In this Tour Tips segment, the rock band, The Failsafe, recommends advice for being a musician on the road. You can check out the tips, after the break.
As many touring bands, The Failsafe has had their share of horror stories on the road. From witnessing horrific accidents, dodging actual bullets, to doing battle with a snake who snuck into a vehicle, we have shed our share of blood, sweat, and tears.
Here are some tips we have learned and hopefully they will make your touring adventures safer and more efficient than our first endeavors.
0: Pre-tour tip – Remote work: Many of us musicians are not at a point where we can fully rely on music to pay the bills (in fact, the amount of money it costs to record, prepare merch, support a tour, etc can end up costing a lot of money). The ability to work remotely enabled me and my band to be able to work our day jobs during the day while traveling and playing our shows at night. If you can work on the road and exceed your job expectations, this will allow you to keep your bills paid while you’re trying to eventually replace that income with your music.
1: Reliable Transportation: We learned this the hard way trying to tour out of a 30-year-old RV with 700,000 miles on it. It dies and left us on the Appalachian road at 1AM with no power and forced us to take U-haul vehicles (yes, 2 – since there were 4 passengers) across the midwest back to our truck where we could rent a trailer and safely resume our tour.

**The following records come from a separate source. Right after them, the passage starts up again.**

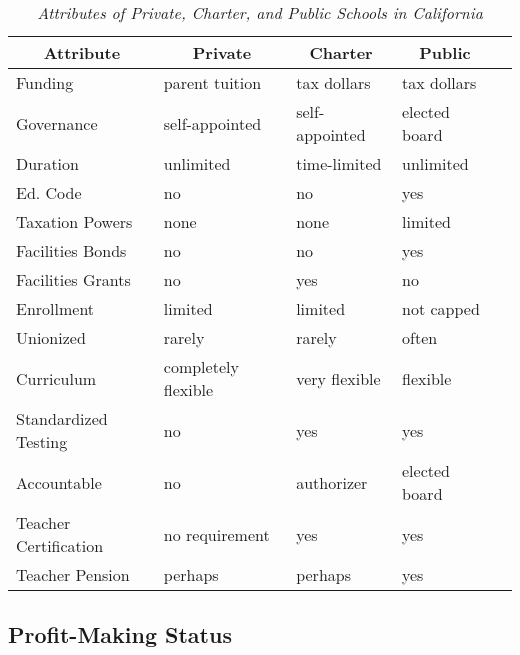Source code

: \begin{table}[hbt]
  \caption[Attributes of Private, Charter, and Public Schools in California]{\textit{Attributes of Private, Charter, and Public Schools in California}}\label{tab:school_attributes}%
  \begin{tabular}{lllll}\toprule
\multicolumn{1}{c}{Attribute}  & \multicolumn{1}{c}{Private}    & \multicolumn{1}{c}{Charter} & \multicolumn{1}{c}{Public}  \\\midrule
    Funding               & parent tuition      & tax dollars      & tax dollars      \\
    Governance            & self-appointed      & self-appointed   & elected board    \\
    Duration              & unlimited           & time-limited     & unlimited        \\
    Ed. Code              & no                  & no               & yes              \\
    Taxation Powers       & none                & none             & limited          \\
    Facilities Bonds      & no                  & no               & yes              \\
    Facilities Grants     & no                  & yes              & no               \\
    Enrollment            & limited             & limited          & not capped       \\
    Unionized             & rarely              & rarely           & often            \\
    Curriculum            & completely flexible & very flexible    & flexible         \\
    Standardized Testing  & no                  & yes              & yes              \\
    Accountable           & no                  & authorizer       & elected board    \\
    Teacher Certification & no requirement      & yes              & yes              \\
    Teacher Pension       & perhaps             & perhaps          & yes              \\\bottomrule
  \end{tabular}
\end{table}

\subsection{Profit-Making Status}\indent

2: VIP pre-show events: I stole this from another touring band, but it is always worth a shot. offer pre-show VIP tickets for an additional 20$. This would come with some swag, access to meet the band before the show, and perhaps a small acoustic show with a Q & A. Even if 2 people buy in, that is an additional 40$ that can go toward gas, batteries and can add incremental revenue to your concert. It also gives people an opportunity to get to know the band in a more personal setting.
3: Lodging hacks: First, try to find someone in your touring area who can host your band. If you cannot find anyone, utilize Expedia, credit cards, etc. to find discount hotels/motels, preferably a place with continental breakfast. Many locations charge extra per person so have one person pay for the room and let the others sneak in.
4: Take your vitamins: Make sure to get your vitamin C, fish oil, and other supplemental multivitamins on a daily basis. As you travel from town to town and shake hands with people, your chances of catching a cold (or worse) increases. A good daily vitamin regimen will help ward off sickness and keep you healthy.
5: Don’t party like a rockstar: When you are playing night after night, restful sleep and what goes into your body is extremely important. You are leaving an impression on new people every time you hit the stage so you want to always be at your best. Reduce your intake of alcohol (until you finish your last set of the tour), and try to get as much sleep as possible (I know, it is hard).